╭──
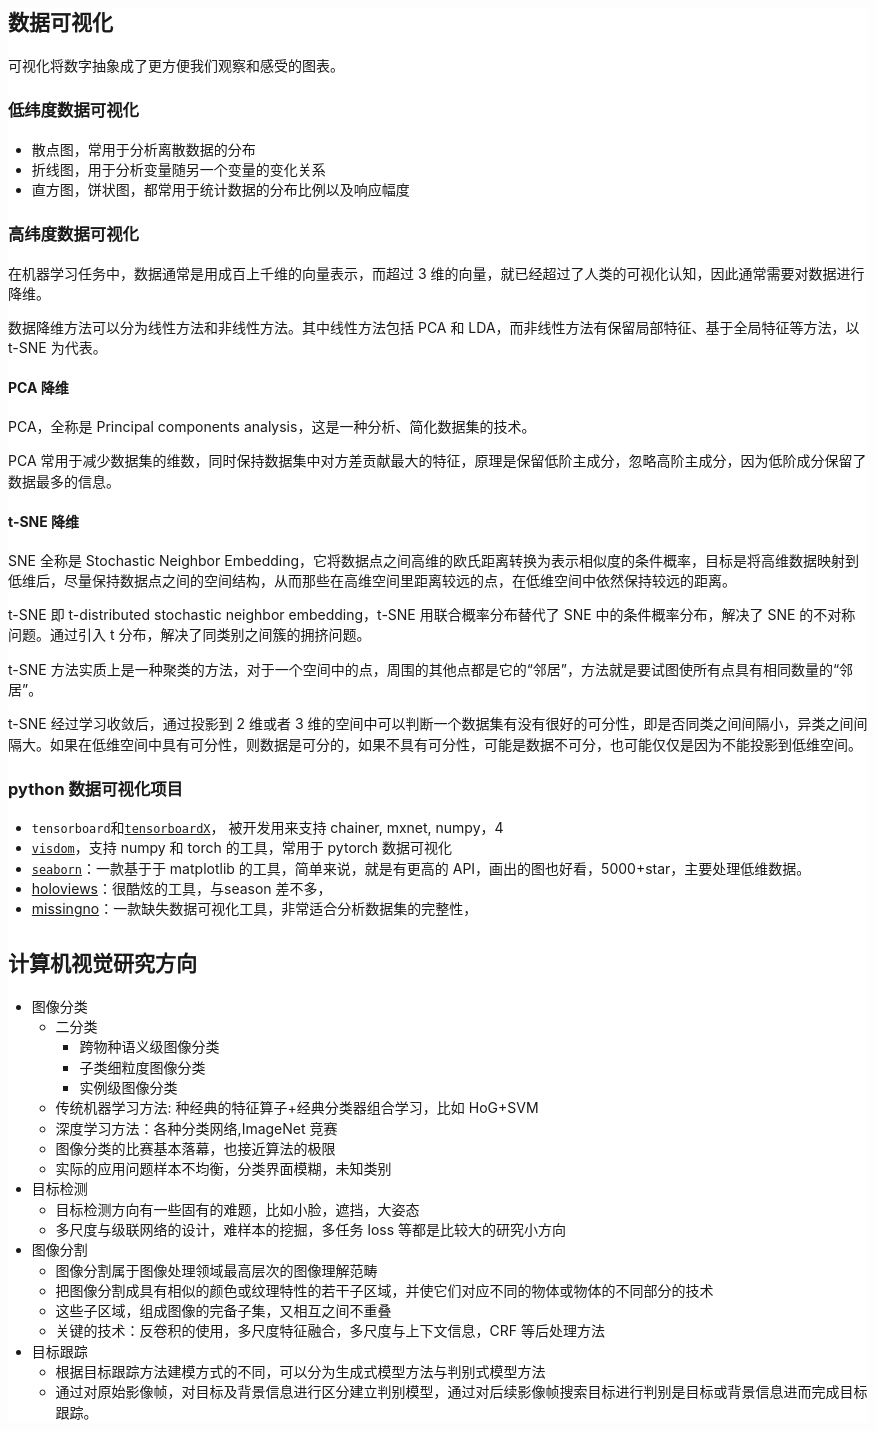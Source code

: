## 数据可视化

可视化将数字抽象成了更方便我们观察和感受的图表。

### 低纬度数据可视化

- 散点图，常用于分析离散数据的分布
- 折线图，用于分析变量随另一个变量的变化关系
- 直方图，饼状图，都常用于统计数据的分布比例以及响应幅度

### 高纬度数据可视化

在机器学习任务中，数据通常是用成百上千维的向量表示，而超过 3 维的向量，就已经超过了人类的可视化认知，因此通常需要对数据进行降维。

数据降维方法可以分为线性方法和非线性方法。其中线性方法包括 PCA 和 LDA，而非线性方法有保留局部特征、基于全局特征等方法，以 t-SNE 为代表。

#### PCA 降维

PCA，全称是 Principal components analysis，这是一种分析、简化数据集的技术。

PCA 常用于减少数据集的维数，同时保持数据集中对方差贡献最大的特征，原理是保留低阶主成分，忽略高阶主成分，因为低阶成分保留了数据最多的信息。

#### t-SNE 降维

SNE 全称是 Stochastic Neighbor Embedding，它将数据点之间高维的欧氏距离转换为表示相似度的条件概率，目标是将高维数据映射到低维后，尽量保持数据点之间的空间结构，从而那些在高维空间里距离较远的点，在低维空间中依然保持较远的距离。

t-SNE 即 t-distributed stochastic neighbor embedding，t-SNE 用联合概率分布替代了 SNE 中的条件概率分布，解决了 SNE 的不对称问题。通过引入 t 分布，解决了同类别之间簇的拥挤问题。

t-SNE 方法实质上是一种聚类的方法，对于一个空间中的点，周围的其他点都是它的“邻居”，方法就是要试图使所有点具有相同数量的“邻居”。

t-SNE 经过学习收敛后，通过投影到 2 维或者 3 维的空间中可以判断一个数据集有没有很好的可分性，即是否同类之间间隔小，异类之间间隔大。如果在低维空间中具有可分性，则数据是可分的，如果不具有可分性，可能是数据不可分，也可能仅仅是因为不能投影到低维空间。

### python 数据可视化项目

- `tensorboard`和[`tensorboardX`](https://github.com/lanpa/tensorboardX)， 被开发用来支持 chainer, mxnet, numpy，4
- [`visdom`](https://github.com/facebookresearch/visdom)，支持 numpy 和 torch 的工具，常用于 pytorch 数据可视化
- [`seaborn`](https://github.com/mwaskom/seaborn)：一款基于于 matplotlib 的工具，简单来说，就是有更高的 API，画出的图也好看，5000+star，主要处理低维数据。
- [holoviews](https://github.com/ioam/holoviews)：很酷炫的工具，与season 差不多，
- [missingno](https://github.com/ResidentMario/missingno)：一款缺失数据可视化工具，非常适合分析数据集的完整性，

## 计算机视觉研究方向

- 图像分类
  - 二分类
    - 跨物种语义级图像分类
    - 子类细粒度图像分类
    - 实例级图像分类
  - 传统机器学习方法: 种经典的特征算子+经典分类器组合学习，比如 HoG+SVM
  - 深度学习方法：各种分类网络,ImageNet 竞赛
  - 图像分类的比赛基本落幕，也接近算法的极限
  - 实际的应用问题样本不均衡，分类界面模糊，未知类别
- 目标检测
  - 目标检测方向有一些固有的难题，比如小脸，遮挡，大姿态
  - 多尺度与级联网络的设计，难样本的挖掘，多任务 loss 等都是比较大的研究小方向
- 图像分割
  - 图像分割属于图像处理领域最高层次的图像理解范畴
  - 把图像分割成具有相似的颜色或纹理特性的若干子区域，并使它们对应不同的物体或物体的不同部分的技术
  - 这些子区域，组成图像的完备子集，又相互之间不重叠
  - 关键的技术：反卷积的使用，多尺度特征融合，多尺度与上下文信息，CRF 等后处理方法
- 目标跟踪
  - 根据目标跟踪方法建模方式的不同，可以分为生成式模型方法与判别式模型方法
  - 通过对原始影像帧，对目标及背景信息进行区分建立判别模型，通过对后续影像帧搜索目标进行判别是目标或背景信息进而完成目标跟踪。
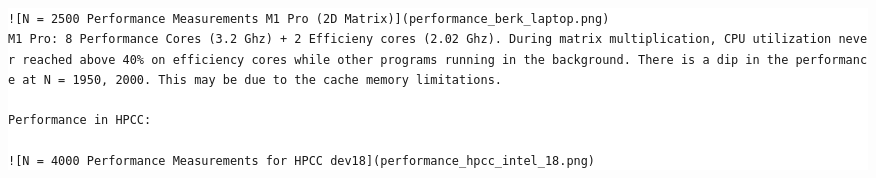     ![N = 2500 Performance Measurements M1 Pro (2D Matrix)](performance_berk_laptop.png)
    M1 Pro: 8 Performance Cores (3.2 Ghz) + 2 Efficieny cores (2.02 Ghz). During matrix multiplication, CPU utilization never reached above 40% on efficiency cores while other programs running in the background. There is a dip in the performance at N = 1950, 2000. This may be due to the cache memory limitations.

    Performance in HPCC:

    ![N = 4000 Performance Measurements for HPCC dev18](performance_hpcc_intel_18.png)
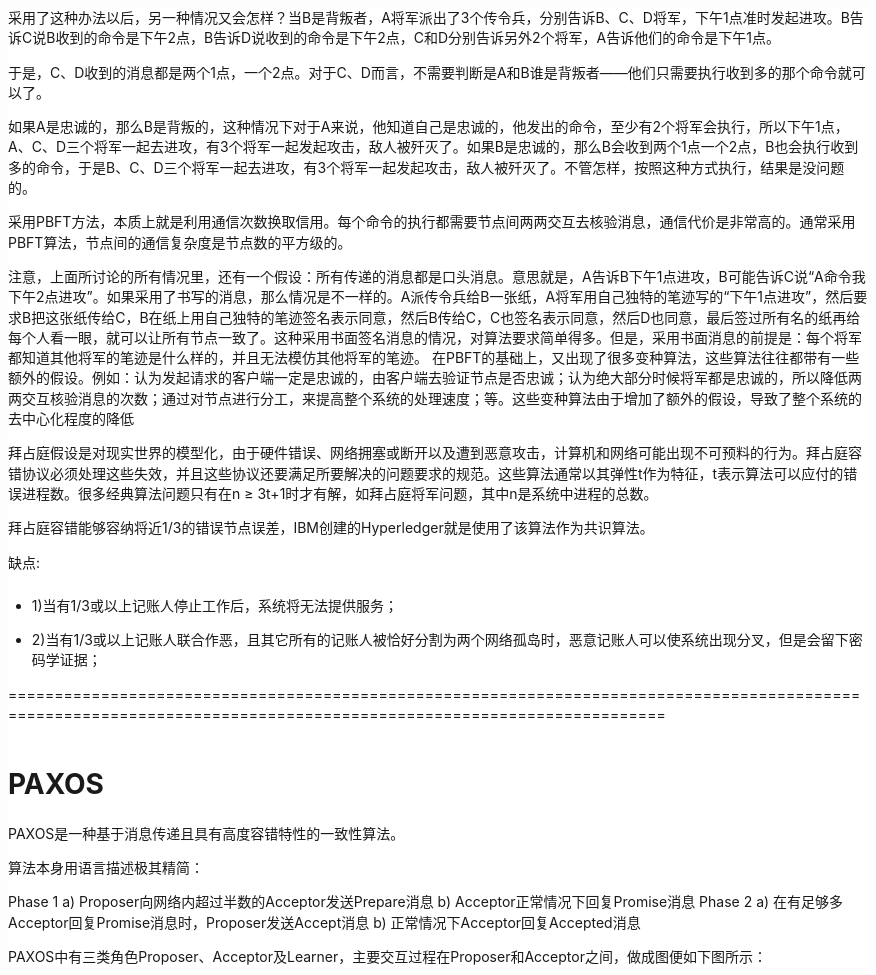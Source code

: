  采用了这种办法以后，另一种情况又会怎样？当B是背叛者，A将军派出了3个传令兵，分别告诉B、C、D将军，下午1点准时发起进攻。B告诉C说B收到的命令是下午2点，B告诉D说收到的命令是下午2点，C和D分别告诉另外2个将军，A告诉他们的命令是下午1点。

于是，C、D收到的消息都是两个1点，一个2点。对于C、D而言，不需要判断是A和B谁是背叛者——他们只需要执行收到多的那个命令就可以了。

 如果A是忠诚的，那么B是背叛的，这种情况下对于A来说，他知道自己是忠诚的，他发出的命令，至少有2个将军会执行，所以下午1点，A、C、D三个将军一起去进攻，有3个将军一起发起攻击，敌人被歼灭了。如果B是忠诚的，那么B会收到两个1点一个2点，B也会执行收到多的命令，于是B、C、D三个将军一起去进攻，有3个将军一起发起攻击，敌人被歼灭了。不管怎样，按照这种方式执行，结果是没问题的。

采用PBFT方法，本质上就是利用通信次数换取信用。每个命令的执行都需要节点间两两交互去核验消息，通信代价是非常高的。通常采用PBFT算法，节点间的通信复杂度是节点数的平方级的。

注意，上面所讨论的所有情况里，还有一个假设：所有传递的消息都是口头消息。意思就是，A告诉B下午1点进攻，B可能告诉C说“A命令我下午2点进攻”。如果采用了书写的消息，那么情况是不一样的。A派传令兵给B一张纸，A将军用自己独特的笔迹写的“下午1点进攻”，然后要求B把这张纸传给C，B在纸上用自己独特的笔迹签名表示同意，然后B传给C，C也签名表示同意，然后D也同意，最后签过所有名的纸再给每个人看一眼，就可以让所有节点一致了。这种采用书面签名消息的情况，对算法要求简单得多。但是，采用书面消息的前提是：每个将军都知道其他将军的笔迹是什么样的，并且无法模仿其他将军的笔迹。 
在PBFT的基础上，又出现了很多变种算法，这些算法往往都带有一些额外的假设。例如：认为发起请求的客户端一定是忠诚的，由客户端去验证节点是否忠诚；认为绝大部分时候将军都是忠诚的，所以降低两两交互核验消息的次数；通过对节点进行分工，来提高整个系统的处理速度；等。这些变种算法由于增加了额外的假设，导致了整个系统的去中心化程度的降低

拜占庭假设是对现实世界的模型化，由于硬件错误、网络拥塞或断开以及遭到恶意攻击，计算机和网络可能出现不可预料的行为。拜占庭容错协议必须处理这些失效，并且这些协议还要满足所要解决的问题要求的规范。这些算法通常以其弹性t作为特征，t表示算法可以应付的错误进程数。很多经典算法问题只有在n ≥ 3t+1时才有解，如拜占庭将军问题，其中n是系统中进程的总数。

拜占庭容错能够容纳将近1/3的错误节点误差，IBM创建的Hyperledger就是使用了该算法作为共识算法。

缺点:

### 

* 1)当有1/3或以上记账人停止工作后，系统将无法提供服务；

* 2)当有1/3或以上记账人联合作恶，且其它所有的记账人被恰好分割为两个网络孤岛时，恶意记账人可以使系统出现分叉，但是会留下密码学证据；

===================================================================================================================================================================

PAXOS
=====

PAXOS是一种基于消息传递且具有高度容错特性的一致性算法。

算法本身用语言描述极其精简：

Phase 1
a) Proposer向网络内超过半数的Acceptor发送Prepare消息
b) Acceptor正常情况下回复Promise消息
Phase 2
a) 在有足够多Acceptor回复Promise消息时，Proposer发送Accept消息
b) 正常情况下Acceptor回复Accepted消息

PAXOS中有三类角色Proposer、Acceptor及Learner，主要交互过程在Proposer和Acceptor之间，做成图便如下图所示：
╰──
Taking the entries above, copy word for word the lines from the one with "- 多尺度与级联网络的设计，难样本的挖掘，多任务 loss 等都是比较大的研究小方向" up to and including the one with "Pro (2D Matrix)](performance_berk_laptop.png)", without any picture.

Answer to this task =>
  - 多尺度与级联网络的设计，难样本的挖掘，多任务 loss 等都是比较大的研究小方向
- 图像分割
  - 图像分割属于图像处理领域最高层次的图像理解范畴
  - 把图像分割成具有相似的颜色或纹理特性的若干子区域，并使它们对应不同的物体或物体的不同部分的技术
  - 这些子区域，组成图像的完备子集，又相互之间不重叠
  - 关键的技术：反卷积的使用，多尺度特征融合，多尺度与上下文信息，CRF 等后处理方法
- 目标跟踪
  - 根据目标跟踪方法建模方式的不同，可以分为生成式模型方法与判别式模型方法
  - 通过对原始影像帧，对目标及背景信息进行区分建立判别模型，通过对后续影像帧搜索目标进行判别是目标或背景信息进而完成目标跟踪。
     ![N = 2500 Performance Measurements M1 Pro (2D Matrix)](performance_berk_laptop.png)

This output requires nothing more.